Goal of the exercise
Every line below that holds the word "tool" counts once; please tally them and give only the total.
:: Supplied material
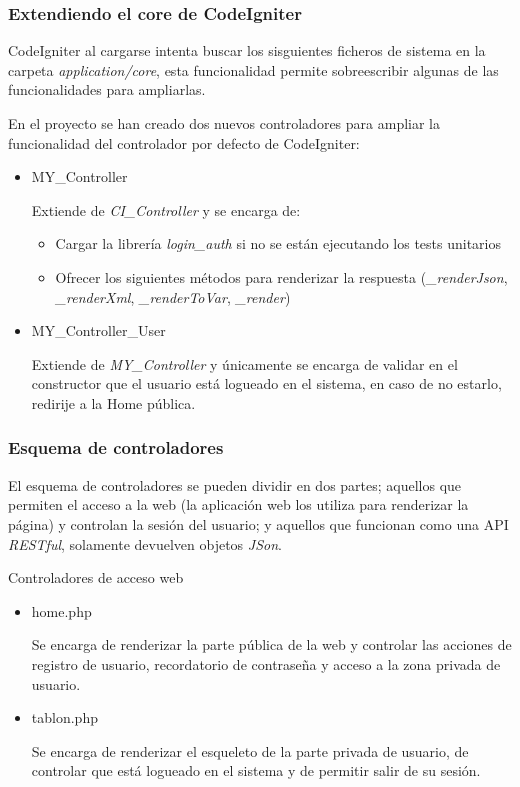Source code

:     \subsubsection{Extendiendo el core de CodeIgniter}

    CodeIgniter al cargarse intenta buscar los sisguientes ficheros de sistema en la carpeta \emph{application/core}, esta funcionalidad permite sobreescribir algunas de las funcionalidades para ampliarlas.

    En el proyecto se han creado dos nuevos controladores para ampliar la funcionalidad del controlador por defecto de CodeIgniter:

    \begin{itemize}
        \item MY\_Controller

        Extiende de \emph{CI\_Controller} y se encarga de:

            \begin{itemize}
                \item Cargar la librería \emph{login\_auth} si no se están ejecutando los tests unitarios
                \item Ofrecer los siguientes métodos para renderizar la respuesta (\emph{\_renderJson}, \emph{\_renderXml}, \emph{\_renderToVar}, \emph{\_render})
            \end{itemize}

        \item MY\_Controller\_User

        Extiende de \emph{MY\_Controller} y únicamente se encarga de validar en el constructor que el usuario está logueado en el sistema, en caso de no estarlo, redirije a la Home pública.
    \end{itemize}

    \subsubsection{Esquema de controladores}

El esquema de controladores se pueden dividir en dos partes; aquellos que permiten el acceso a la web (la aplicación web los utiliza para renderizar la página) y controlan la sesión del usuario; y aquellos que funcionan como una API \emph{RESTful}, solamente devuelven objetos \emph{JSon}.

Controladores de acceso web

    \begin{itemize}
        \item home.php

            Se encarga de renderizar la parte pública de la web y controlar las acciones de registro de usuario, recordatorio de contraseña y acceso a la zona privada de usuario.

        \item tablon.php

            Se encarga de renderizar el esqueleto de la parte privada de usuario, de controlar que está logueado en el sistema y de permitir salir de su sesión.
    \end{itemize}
::::
:: Supplied material
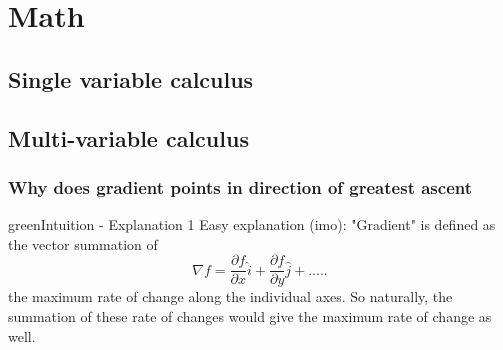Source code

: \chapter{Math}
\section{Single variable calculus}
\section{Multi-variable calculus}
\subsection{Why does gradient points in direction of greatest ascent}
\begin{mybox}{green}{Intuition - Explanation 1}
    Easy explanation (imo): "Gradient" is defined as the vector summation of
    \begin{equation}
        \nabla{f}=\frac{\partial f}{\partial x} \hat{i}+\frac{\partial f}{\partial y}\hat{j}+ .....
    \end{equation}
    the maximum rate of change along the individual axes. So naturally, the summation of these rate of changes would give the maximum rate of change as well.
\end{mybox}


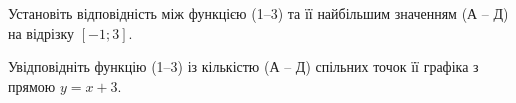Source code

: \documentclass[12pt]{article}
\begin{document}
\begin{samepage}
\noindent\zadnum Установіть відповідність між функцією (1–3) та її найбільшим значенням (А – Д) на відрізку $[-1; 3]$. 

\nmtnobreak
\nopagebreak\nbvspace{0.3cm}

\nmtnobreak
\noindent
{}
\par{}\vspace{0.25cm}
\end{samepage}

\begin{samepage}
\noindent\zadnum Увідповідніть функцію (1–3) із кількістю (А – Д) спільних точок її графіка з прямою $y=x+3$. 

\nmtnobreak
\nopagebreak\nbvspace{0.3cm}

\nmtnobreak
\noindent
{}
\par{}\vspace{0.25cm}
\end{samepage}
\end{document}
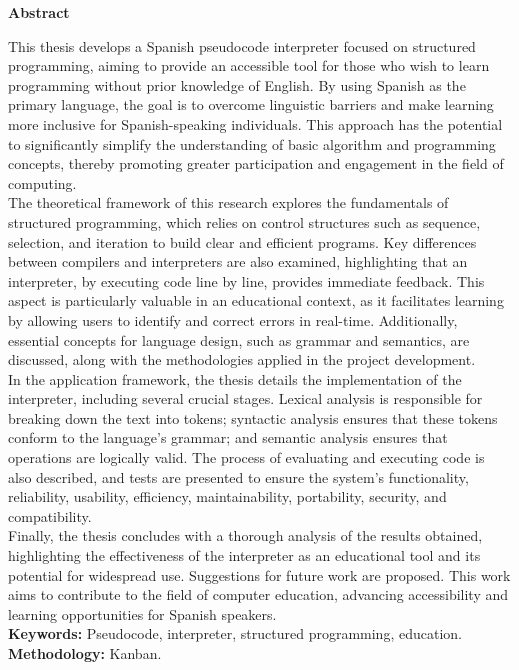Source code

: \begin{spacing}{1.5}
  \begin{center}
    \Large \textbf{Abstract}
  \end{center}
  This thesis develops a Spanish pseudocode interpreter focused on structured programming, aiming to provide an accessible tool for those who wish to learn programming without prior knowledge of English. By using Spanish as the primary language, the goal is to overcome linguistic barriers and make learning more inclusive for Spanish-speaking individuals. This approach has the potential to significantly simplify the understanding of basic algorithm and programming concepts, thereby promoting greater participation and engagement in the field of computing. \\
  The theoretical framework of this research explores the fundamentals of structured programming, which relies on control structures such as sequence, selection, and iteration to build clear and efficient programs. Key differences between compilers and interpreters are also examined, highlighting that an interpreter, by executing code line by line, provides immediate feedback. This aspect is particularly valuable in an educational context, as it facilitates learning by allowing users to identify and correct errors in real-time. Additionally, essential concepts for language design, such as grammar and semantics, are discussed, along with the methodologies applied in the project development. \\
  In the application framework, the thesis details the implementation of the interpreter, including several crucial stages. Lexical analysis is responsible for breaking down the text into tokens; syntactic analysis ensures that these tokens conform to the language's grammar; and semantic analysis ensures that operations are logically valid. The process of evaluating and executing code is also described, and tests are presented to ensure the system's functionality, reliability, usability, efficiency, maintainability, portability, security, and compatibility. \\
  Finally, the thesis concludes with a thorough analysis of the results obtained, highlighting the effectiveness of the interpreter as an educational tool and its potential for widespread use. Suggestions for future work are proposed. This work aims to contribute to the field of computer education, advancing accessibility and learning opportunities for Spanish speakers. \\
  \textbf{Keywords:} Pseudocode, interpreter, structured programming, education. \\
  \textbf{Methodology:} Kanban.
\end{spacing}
::::
Exercise response
2